(Source material Opens)

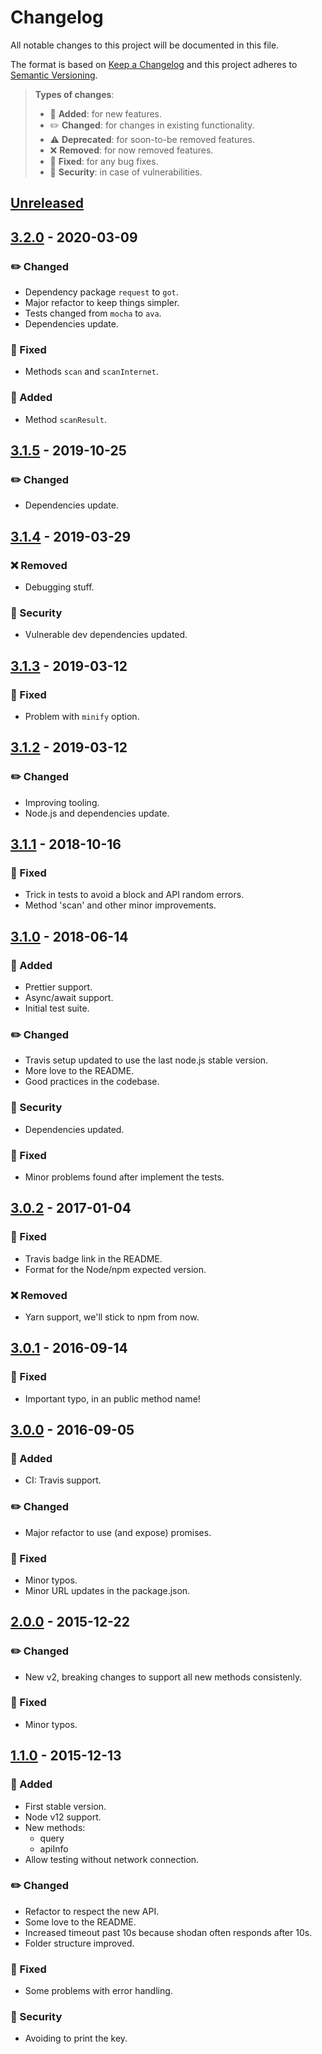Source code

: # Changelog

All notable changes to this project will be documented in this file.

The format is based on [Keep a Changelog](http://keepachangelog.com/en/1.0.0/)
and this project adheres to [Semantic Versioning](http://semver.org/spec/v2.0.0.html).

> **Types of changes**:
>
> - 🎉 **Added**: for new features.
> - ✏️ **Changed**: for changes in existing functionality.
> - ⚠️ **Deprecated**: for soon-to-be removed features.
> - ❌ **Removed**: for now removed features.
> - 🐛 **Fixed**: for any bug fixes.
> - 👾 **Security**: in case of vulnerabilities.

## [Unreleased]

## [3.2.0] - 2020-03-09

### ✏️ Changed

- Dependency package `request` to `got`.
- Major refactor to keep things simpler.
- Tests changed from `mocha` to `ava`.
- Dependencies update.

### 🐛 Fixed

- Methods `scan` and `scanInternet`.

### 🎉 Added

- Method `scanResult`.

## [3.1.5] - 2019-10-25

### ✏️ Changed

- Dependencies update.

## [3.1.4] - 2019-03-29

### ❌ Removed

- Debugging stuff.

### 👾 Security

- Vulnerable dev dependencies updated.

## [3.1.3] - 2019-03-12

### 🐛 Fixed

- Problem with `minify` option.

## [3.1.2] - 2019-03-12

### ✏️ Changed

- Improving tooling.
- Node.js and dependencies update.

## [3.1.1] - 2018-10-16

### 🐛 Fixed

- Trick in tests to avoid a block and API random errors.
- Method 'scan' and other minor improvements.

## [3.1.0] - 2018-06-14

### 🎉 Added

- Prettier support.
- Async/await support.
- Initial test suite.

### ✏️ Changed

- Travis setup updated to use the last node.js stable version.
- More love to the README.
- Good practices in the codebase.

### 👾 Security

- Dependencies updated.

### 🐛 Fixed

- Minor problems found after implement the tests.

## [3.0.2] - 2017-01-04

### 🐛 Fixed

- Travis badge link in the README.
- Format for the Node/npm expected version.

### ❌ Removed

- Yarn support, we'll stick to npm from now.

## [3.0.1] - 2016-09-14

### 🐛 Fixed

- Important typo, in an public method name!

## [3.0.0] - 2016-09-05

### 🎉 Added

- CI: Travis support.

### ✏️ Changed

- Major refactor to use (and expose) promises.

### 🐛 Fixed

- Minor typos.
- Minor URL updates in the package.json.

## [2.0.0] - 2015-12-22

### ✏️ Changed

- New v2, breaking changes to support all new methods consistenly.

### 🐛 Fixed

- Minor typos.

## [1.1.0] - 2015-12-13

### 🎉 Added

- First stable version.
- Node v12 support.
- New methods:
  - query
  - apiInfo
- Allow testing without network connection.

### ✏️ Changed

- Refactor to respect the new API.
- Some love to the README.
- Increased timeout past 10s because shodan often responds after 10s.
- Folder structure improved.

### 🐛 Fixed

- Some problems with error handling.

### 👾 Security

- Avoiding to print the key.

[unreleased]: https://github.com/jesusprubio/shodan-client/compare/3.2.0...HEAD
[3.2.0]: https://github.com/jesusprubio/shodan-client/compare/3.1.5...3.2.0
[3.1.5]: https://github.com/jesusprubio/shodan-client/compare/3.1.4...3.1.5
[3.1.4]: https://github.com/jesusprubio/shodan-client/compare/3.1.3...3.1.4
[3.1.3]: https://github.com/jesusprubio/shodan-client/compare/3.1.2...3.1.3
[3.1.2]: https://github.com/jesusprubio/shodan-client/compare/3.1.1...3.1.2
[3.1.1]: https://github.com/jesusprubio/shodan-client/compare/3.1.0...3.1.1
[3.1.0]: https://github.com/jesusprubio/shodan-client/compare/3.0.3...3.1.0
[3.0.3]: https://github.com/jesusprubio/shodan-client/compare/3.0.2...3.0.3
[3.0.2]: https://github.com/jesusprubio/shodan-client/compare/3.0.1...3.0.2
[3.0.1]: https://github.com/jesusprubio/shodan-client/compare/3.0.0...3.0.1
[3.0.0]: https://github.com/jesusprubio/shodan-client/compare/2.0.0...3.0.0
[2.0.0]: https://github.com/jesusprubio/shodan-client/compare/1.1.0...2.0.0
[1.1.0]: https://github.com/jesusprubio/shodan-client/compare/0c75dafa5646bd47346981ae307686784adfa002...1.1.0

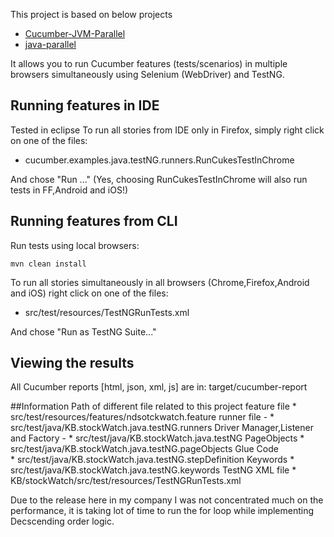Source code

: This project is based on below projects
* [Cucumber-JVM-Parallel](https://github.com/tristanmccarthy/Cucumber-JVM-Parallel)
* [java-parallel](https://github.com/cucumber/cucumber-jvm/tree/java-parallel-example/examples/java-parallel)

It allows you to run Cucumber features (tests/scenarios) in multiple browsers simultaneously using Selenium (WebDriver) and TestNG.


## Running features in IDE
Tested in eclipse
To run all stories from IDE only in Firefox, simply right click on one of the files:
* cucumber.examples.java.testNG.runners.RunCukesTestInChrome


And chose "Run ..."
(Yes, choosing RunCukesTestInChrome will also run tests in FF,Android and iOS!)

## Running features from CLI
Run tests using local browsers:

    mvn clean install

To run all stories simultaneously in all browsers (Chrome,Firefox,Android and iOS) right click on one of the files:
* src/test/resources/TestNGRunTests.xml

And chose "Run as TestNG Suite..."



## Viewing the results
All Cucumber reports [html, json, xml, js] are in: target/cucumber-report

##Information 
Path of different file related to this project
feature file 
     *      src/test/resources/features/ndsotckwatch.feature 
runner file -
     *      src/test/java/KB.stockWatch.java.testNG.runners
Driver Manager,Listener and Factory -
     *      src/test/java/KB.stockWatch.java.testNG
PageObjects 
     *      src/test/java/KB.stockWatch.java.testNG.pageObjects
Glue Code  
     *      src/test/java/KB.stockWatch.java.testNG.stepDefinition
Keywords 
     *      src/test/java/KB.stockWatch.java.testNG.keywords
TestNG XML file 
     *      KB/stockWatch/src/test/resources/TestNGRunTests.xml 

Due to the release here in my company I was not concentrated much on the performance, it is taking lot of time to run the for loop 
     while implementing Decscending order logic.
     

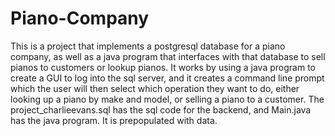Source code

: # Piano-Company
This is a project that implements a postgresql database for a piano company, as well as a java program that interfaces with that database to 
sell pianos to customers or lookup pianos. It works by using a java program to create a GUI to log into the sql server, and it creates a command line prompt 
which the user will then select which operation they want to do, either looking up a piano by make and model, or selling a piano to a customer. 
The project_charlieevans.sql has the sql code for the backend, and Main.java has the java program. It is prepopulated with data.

(Source material Closes)
(Source material Opens)

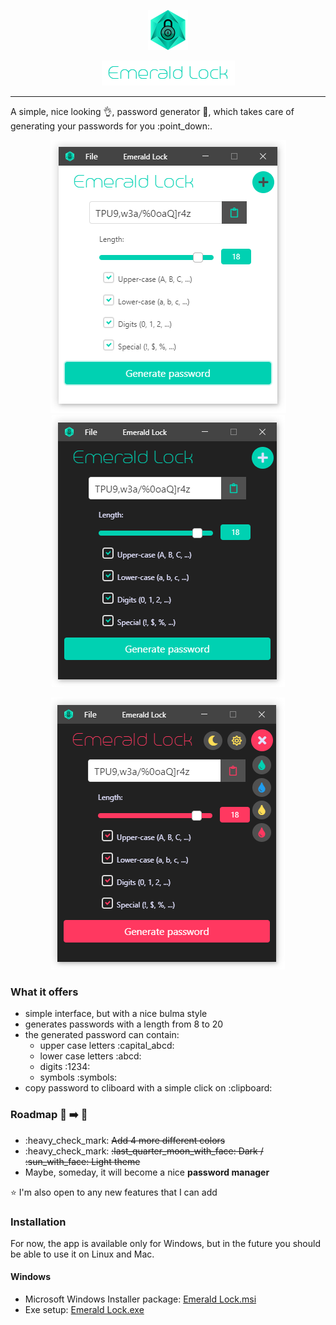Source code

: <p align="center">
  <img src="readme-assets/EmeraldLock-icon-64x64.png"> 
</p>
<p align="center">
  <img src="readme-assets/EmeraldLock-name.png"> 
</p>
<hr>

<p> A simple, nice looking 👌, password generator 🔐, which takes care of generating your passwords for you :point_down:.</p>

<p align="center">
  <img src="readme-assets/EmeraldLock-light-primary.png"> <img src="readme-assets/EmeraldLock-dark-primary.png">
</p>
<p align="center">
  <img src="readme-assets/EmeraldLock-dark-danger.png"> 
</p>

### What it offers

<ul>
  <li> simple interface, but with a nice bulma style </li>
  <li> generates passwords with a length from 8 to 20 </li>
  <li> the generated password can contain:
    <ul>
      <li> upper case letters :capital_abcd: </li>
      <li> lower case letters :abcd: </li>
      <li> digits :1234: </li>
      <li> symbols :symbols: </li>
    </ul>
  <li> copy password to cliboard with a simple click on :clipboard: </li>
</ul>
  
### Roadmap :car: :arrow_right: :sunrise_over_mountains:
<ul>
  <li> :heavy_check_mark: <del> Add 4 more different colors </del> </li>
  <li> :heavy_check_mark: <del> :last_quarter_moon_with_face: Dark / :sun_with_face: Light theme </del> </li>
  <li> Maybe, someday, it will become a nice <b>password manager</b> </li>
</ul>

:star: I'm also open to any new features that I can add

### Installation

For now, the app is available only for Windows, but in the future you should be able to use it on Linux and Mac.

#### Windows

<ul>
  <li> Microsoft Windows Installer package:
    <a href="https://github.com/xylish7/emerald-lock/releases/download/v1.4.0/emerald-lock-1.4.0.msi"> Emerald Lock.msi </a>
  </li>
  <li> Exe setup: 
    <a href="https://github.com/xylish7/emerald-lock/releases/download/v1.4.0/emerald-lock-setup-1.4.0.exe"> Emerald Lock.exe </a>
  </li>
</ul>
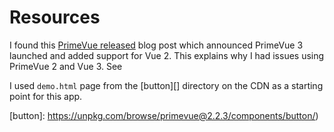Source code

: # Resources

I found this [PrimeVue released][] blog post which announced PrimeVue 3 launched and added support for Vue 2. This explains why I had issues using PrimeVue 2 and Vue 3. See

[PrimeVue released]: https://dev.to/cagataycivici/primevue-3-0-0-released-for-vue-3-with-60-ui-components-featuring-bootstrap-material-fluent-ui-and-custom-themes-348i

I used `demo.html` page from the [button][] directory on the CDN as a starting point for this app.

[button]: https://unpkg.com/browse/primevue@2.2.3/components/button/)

(Source material Closes)

Task brief
Search the entries for the word "stable", then list each line that holds it.

Response to this exercise
- Travis setup updated to use the last node.js stable version.
- First stable version.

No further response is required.